═══ INPUT

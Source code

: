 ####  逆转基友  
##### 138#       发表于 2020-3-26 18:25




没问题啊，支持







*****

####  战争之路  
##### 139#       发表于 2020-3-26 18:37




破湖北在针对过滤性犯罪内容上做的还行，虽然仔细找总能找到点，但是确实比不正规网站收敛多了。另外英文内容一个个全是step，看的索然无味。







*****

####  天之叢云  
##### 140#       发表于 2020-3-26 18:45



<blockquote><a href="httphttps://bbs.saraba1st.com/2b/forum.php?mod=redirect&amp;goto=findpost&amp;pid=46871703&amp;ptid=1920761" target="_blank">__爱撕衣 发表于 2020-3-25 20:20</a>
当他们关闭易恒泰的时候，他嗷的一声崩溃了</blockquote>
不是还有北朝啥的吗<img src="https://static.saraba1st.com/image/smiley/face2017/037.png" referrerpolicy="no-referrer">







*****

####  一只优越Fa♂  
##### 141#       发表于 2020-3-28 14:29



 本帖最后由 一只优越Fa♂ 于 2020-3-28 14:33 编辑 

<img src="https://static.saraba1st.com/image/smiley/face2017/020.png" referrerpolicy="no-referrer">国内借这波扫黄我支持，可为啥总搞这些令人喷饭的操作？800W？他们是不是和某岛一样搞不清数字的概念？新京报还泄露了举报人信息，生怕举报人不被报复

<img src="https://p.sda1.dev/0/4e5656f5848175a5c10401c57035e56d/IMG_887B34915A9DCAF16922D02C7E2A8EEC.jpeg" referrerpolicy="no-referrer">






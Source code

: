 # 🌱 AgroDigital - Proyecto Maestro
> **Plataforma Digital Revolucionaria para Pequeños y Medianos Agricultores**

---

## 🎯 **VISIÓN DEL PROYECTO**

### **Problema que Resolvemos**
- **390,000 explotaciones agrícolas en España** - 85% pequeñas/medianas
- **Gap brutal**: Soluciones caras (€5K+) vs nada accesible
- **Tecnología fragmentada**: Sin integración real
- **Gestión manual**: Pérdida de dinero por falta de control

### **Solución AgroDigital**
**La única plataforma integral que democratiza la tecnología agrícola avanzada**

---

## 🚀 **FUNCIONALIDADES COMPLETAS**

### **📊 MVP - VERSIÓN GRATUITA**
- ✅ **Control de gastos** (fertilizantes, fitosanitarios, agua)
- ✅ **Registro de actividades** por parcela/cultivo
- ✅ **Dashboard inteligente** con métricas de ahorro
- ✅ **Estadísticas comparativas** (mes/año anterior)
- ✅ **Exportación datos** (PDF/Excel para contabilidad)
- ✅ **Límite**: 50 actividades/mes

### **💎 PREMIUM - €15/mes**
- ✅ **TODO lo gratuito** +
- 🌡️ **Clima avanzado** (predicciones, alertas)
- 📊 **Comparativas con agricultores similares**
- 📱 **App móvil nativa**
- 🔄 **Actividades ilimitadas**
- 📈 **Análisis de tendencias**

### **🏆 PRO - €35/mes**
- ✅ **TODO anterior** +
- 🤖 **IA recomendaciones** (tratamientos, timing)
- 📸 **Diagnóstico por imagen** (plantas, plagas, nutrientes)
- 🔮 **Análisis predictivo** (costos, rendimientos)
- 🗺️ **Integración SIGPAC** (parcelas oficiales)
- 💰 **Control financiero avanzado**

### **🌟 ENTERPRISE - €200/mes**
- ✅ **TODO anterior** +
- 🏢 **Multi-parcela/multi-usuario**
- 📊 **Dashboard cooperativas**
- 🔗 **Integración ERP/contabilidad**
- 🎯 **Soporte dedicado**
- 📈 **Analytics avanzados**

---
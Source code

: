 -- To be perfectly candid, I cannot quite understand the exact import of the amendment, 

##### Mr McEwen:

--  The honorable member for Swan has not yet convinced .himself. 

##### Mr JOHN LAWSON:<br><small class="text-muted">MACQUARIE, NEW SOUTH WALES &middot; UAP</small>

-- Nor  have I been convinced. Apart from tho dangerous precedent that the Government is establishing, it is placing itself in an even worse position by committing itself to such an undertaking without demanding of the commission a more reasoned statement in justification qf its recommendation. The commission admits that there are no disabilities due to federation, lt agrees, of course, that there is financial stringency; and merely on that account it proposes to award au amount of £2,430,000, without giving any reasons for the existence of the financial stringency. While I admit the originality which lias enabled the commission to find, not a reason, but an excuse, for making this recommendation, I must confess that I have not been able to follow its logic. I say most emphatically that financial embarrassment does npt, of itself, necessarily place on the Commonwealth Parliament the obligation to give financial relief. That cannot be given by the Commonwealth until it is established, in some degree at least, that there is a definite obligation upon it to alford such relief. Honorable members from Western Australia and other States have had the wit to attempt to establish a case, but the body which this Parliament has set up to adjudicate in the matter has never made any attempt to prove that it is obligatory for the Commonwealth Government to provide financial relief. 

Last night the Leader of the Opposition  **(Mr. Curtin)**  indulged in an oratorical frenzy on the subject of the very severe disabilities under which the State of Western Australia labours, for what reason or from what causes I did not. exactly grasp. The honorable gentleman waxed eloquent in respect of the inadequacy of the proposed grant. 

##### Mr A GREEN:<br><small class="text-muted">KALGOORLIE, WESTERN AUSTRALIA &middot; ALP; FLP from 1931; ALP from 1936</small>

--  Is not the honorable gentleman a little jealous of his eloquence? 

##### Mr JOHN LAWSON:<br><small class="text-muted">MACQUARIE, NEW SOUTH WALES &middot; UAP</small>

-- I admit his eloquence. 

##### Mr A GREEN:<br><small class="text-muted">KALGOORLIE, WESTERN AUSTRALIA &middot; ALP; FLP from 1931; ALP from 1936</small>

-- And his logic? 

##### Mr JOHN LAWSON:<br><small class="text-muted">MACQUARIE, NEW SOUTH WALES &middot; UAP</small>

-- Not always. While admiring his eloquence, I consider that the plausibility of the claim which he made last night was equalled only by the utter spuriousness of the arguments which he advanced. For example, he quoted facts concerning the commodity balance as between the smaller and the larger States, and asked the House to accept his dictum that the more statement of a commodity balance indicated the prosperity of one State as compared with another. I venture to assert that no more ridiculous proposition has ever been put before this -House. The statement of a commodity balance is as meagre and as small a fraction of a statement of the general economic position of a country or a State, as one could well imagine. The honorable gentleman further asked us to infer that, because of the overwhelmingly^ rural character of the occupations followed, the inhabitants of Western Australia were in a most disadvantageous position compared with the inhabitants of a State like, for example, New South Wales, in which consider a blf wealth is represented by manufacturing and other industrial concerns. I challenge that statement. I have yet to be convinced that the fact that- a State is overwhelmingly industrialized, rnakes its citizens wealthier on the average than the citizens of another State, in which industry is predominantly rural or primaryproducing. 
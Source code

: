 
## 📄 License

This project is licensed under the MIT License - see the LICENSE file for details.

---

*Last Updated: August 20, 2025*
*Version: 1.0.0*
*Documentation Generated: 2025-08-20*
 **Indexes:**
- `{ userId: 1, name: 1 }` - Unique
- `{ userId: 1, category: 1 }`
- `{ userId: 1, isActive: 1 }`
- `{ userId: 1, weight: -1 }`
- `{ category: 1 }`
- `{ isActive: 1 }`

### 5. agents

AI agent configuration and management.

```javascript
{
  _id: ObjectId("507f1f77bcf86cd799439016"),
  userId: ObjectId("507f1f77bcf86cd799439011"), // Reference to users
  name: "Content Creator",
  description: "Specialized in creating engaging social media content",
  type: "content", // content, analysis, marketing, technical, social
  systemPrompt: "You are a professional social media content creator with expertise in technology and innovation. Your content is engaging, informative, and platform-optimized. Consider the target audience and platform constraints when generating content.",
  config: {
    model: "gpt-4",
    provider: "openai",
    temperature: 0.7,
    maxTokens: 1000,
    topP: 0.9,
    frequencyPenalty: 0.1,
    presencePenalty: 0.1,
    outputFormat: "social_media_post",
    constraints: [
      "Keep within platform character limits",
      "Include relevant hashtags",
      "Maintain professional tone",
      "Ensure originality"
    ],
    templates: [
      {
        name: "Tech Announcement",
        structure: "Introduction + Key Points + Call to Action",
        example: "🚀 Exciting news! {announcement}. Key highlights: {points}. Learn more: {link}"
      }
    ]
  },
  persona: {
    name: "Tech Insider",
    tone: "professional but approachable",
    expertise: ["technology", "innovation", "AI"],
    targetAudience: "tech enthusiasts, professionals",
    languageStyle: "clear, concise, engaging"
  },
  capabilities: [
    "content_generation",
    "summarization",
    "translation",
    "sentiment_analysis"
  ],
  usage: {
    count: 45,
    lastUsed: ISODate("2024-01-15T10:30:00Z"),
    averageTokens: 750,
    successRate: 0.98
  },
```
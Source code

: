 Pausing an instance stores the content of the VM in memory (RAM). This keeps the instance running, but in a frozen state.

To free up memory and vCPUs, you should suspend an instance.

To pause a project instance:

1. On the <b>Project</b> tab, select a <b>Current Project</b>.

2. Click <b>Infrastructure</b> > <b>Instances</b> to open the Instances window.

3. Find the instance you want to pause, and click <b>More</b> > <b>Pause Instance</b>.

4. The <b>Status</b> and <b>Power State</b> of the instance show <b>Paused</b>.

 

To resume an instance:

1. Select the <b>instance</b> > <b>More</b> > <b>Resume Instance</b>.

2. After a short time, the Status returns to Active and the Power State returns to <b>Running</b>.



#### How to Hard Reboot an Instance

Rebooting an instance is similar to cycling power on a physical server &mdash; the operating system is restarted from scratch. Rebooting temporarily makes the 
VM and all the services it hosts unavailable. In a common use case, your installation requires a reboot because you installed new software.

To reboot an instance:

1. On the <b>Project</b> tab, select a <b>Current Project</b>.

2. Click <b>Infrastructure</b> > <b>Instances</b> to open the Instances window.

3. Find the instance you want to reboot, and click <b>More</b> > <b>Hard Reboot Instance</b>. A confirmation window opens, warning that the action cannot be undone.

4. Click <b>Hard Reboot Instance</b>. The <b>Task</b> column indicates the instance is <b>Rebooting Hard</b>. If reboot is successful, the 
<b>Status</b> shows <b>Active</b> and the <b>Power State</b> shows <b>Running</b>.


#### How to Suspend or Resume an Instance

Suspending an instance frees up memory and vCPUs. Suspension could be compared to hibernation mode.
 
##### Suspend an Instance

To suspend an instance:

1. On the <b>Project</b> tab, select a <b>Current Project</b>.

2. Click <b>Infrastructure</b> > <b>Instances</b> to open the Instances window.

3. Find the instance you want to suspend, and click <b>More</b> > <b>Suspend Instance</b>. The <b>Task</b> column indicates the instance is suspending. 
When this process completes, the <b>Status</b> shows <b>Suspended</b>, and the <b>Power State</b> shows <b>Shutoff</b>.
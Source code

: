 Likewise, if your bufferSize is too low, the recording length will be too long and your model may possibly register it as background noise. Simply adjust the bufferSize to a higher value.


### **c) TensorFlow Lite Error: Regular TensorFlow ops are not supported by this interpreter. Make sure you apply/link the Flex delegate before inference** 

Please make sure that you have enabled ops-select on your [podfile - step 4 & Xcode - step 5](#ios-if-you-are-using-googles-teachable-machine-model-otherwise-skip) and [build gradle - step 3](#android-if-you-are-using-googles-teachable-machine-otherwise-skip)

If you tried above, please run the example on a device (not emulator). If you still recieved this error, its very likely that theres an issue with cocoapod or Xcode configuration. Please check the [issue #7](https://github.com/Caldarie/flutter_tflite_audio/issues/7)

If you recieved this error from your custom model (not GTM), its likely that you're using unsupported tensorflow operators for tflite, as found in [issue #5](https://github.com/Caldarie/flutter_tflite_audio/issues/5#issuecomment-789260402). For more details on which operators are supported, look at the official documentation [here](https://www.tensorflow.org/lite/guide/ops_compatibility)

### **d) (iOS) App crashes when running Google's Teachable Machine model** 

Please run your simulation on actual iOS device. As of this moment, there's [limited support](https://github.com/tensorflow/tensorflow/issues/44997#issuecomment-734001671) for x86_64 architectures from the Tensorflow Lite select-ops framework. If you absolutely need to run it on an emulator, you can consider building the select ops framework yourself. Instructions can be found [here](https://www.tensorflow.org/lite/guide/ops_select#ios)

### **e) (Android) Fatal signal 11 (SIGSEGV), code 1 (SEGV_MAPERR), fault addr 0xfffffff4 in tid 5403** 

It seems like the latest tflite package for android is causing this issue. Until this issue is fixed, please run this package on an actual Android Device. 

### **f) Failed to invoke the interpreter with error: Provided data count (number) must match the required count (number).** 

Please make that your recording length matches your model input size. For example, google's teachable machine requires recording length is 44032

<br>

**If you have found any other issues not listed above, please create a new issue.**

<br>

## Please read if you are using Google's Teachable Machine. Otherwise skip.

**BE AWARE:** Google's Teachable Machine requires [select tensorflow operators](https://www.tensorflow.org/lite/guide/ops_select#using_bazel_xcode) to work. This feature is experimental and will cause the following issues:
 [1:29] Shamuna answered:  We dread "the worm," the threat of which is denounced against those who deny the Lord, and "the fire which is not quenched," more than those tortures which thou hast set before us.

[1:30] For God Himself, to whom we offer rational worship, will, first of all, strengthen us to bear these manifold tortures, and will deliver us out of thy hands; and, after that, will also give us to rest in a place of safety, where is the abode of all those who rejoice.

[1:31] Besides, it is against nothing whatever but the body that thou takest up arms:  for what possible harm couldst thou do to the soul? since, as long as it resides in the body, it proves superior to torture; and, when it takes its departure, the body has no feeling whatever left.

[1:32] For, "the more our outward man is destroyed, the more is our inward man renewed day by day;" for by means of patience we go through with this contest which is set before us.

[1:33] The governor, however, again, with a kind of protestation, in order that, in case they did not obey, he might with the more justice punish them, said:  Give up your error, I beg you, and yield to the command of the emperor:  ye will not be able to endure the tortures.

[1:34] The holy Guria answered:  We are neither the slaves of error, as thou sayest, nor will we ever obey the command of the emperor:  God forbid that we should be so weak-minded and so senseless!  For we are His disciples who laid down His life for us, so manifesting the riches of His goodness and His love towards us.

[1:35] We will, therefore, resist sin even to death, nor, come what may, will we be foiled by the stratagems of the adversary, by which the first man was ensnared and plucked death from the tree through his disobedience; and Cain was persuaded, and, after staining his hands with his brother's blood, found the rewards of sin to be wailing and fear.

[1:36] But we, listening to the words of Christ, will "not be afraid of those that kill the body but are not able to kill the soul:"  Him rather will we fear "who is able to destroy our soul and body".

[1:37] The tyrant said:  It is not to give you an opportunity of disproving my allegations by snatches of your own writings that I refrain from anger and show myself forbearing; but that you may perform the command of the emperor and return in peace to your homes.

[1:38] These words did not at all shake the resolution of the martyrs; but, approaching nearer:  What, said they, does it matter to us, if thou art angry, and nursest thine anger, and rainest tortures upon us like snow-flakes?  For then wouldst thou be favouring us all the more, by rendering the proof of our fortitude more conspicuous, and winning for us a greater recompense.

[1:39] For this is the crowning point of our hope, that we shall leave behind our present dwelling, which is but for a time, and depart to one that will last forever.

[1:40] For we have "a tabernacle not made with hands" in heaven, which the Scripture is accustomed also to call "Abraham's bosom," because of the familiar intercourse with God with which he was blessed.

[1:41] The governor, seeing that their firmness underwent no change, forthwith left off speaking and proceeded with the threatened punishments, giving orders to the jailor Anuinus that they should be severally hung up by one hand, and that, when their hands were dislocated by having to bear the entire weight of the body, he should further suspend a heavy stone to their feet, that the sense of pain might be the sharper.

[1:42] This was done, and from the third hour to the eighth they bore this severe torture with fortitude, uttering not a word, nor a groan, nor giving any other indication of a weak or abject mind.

══════

WHAT THE TASK REQUIRES: Search the records above for "AgroDigital" and copy every line that has it.

RESULT OF THIS EXERCISE:
: # 🌱 AgroDigital - Proyecto Maestro
### **Solución AgroDigital**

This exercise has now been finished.